## Exercise prompt
From the data below, copy out every line in which the word "improving" occurs.

(Stored data entries)
· · ·
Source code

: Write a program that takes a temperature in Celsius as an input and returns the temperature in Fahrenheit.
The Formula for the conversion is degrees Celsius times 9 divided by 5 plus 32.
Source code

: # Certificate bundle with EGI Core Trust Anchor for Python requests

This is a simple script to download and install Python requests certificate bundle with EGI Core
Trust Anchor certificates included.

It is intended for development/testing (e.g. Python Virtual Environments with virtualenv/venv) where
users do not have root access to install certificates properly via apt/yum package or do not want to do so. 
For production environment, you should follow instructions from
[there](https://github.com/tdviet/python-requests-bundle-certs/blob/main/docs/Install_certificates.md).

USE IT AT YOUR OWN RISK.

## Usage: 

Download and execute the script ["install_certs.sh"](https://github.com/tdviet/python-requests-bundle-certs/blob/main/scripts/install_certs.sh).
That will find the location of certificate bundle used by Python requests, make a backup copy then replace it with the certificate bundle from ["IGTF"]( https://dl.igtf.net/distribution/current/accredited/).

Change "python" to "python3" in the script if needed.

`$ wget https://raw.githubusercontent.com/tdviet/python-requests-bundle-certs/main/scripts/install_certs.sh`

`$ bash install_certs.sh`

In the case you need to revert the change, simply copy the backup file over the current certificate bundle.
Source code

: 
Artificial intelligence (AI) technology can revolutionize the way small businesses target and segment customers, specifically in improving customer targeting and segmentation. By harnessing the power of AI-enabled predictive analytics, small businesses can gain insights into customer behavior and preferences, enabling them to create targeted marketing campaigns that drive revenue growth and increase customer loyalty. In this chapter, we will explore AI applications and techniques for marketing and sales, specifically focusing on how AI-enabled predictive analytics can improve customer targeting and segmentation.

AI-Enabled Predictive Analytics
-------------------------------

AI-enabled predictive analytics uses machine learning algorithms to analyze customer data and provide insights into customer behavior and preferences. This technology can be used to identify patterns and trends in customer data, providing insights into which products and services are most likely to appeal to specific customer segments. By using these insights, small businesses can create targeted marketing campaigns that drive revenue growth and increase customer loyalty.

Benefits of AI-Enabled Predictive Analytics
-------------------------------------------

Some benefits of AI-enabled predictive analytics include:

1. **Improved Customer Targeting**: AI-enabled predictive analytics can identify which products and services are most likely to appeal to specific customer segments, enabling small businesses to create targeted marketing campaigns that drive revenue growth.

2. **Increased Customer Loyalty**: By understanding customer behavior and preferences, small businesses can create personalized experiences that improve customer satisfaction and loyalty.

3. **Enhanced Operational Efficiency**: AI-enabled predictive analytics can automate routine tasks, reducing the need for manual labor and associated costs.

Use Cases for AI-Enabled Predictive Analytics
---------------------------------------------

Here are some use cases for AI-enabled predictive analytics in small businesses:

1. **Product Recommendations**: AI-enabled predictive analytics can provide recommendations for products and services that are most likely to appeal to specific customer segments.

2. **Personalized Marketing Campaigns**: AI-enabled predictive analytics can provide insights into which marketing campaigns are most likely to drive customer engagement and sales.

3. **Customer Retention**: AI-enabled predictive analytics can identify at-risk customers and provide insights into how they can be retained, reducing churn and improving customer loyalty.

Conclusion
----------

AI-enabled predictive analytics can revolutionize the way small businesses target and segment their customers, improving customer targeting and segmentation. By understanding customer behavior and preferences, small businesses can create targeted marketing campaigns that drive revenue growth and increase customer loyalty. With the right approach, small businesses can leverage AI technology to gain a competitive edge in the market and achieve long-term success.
· · ·
## Solution to this exercise
Artificial intelligence (AI) technology can revolutionize the way small businesses target and segment customers, specifically in improving customer targeting and segmentation. By harnessing the power of AI-enabled predictive analytics, small businesses can gain insights into customer behavior and preferences, enabling them to create targeted marketing campaigns that drive revenue growth and increase customer loyalty. In this chapter, we will explore AI applications and techniques for marketing and sales, specifically focusing on how AI-enabled predictive analytics can improve customer targeting and segmentation.
3. **Customer Retention**: AI-enabled predictive analytics can identify at-risk customers and provide insights into how they can be retained, reducing churn and improving customer loyalty.
AI-enabled predictive analytics can revolutionize the way small businesses target and segment their customers, improving customer targeting and segmentation. By understanding customer behavior and preferences, small businesses can create targeted marketing campaigns that drive revenue growth and increase customer loyalty. With the right approach, small businesses can leverage AI technology to gain a competitive edge in the market and achieve long-term success.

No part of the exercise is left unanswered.